Here’s the rub with cannabis as a perfume note: you want to be able to smell it, but not too much. It has to smell distinctly cannabis – herby, fragrant and evocative – but it can never be that off-putting, rank burnt herb sometimes associated with the flower. And since perfumers in most states can’t sell commercial perfumes using actual cannabis oil – they rely on tricks of the trade to create accords mimicking the bud’s scent – creating a true cannabis perfume requires a truly complicated balancing act.
“Cannabis is the most underused aromatic essence in the natural fragrance game,” said Christi Meshell, owner and perfumer of Seattle-based House of Matriarch perfumes. Meshell’s company employs cannabis notes in its Sex Magic and Forbidden perfumes. She has a precise way of describing its effects: “It’s like drinking lemonade with your pet skunk in the middle of a pinyon pine forest as newly baled hay cures in a neighboring field.”
Demeter Fragrances owner Mark Crames is a lawyer by training and a perfumer by practice and passion. While he’s not a Master Perfumer – attaining that position requires years of training at a traditional perfume school in France – he trained his nose during his 15 years working as a fragrance distributor. Eventually his distribution business acquired a manufacturing license, and he began developing commercial fragrances of his own.
“I’m always approaching a target trying to capture what the majority of people would recognize as the thing itself, but in an idealized version,” Crames said.
In 2002 he bought Demeter, which renowned perfume artist Christopher Brosius had launched 10 years earlier. Brosius had created a catalogue of an astonishing range of scents. He exhibited his scents at the Cooper Hewitt National Design Museum’s Triennial exhibition in 2003 – the first time that the design elements of perfume construction were acknowledged in such a setting.
Crames possesses a photographic memory for the nose. He can recall scents years after he experiences them. For the past decade his nose has been the driving force behind Demeter’s fragrances, which continue to stretch the concept of what’s considered perfume.
Clean Skin, Paperback, New Baby, Laundromat, Snow, and, of course, Cannabis Flower. Reading the company’s list of perfumes is like sifting through a family album of olfaction.

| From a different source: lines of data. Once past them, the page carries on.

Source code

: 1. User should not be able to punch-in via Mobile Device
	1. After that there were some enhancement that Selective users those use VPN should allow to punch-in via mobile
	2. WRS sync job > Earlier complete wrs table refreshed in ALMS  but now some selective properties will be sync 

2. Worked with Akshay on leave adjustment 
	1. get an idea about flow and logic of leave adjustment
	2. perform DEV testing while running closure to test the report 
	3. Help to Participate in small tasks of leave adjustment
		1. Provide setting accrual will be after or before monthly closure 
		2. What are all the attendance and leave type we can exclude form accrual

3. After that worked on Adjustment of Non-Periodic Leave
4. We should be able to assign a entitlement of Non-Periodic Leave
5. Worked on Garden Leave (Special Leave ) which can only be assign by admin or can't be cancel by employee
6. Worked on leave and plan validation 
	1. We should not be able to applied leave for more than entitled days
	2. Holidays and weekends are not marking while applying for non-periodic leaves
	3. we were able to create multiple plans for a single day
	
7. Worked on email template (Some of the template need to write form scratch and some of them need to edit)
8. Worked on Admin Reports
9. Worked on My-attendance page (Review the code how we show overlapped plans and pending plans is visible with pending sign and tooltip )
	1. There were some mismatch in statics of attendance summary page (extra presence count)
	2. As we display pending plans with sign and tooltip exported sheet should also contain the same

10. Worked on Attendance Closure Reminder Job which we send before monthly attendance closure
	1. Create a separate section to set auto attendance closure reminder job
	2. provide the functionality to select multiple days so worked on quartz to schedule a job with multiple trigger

Traditional perfumes are composed of top notes, middle notes, and base notes. The tops evaporate quickly, revealing the middle over time, and then the base several hours later. In that sense, cannabis can wear many hats in the perfuming world. Sometimes it acts like a sneaky top note; it can also move in and out like a middle note, or create a backdrop for other aromas like a base note.
“Any ‘big’ note presents challenges because it needs to be managed and tamed into wearability,” Crames said.
And so it is with Cannabis Flower. It’s like a haughty supporting actress – you need her to play along and do her thing, but there’s always the danger she might get too loud and steal the show.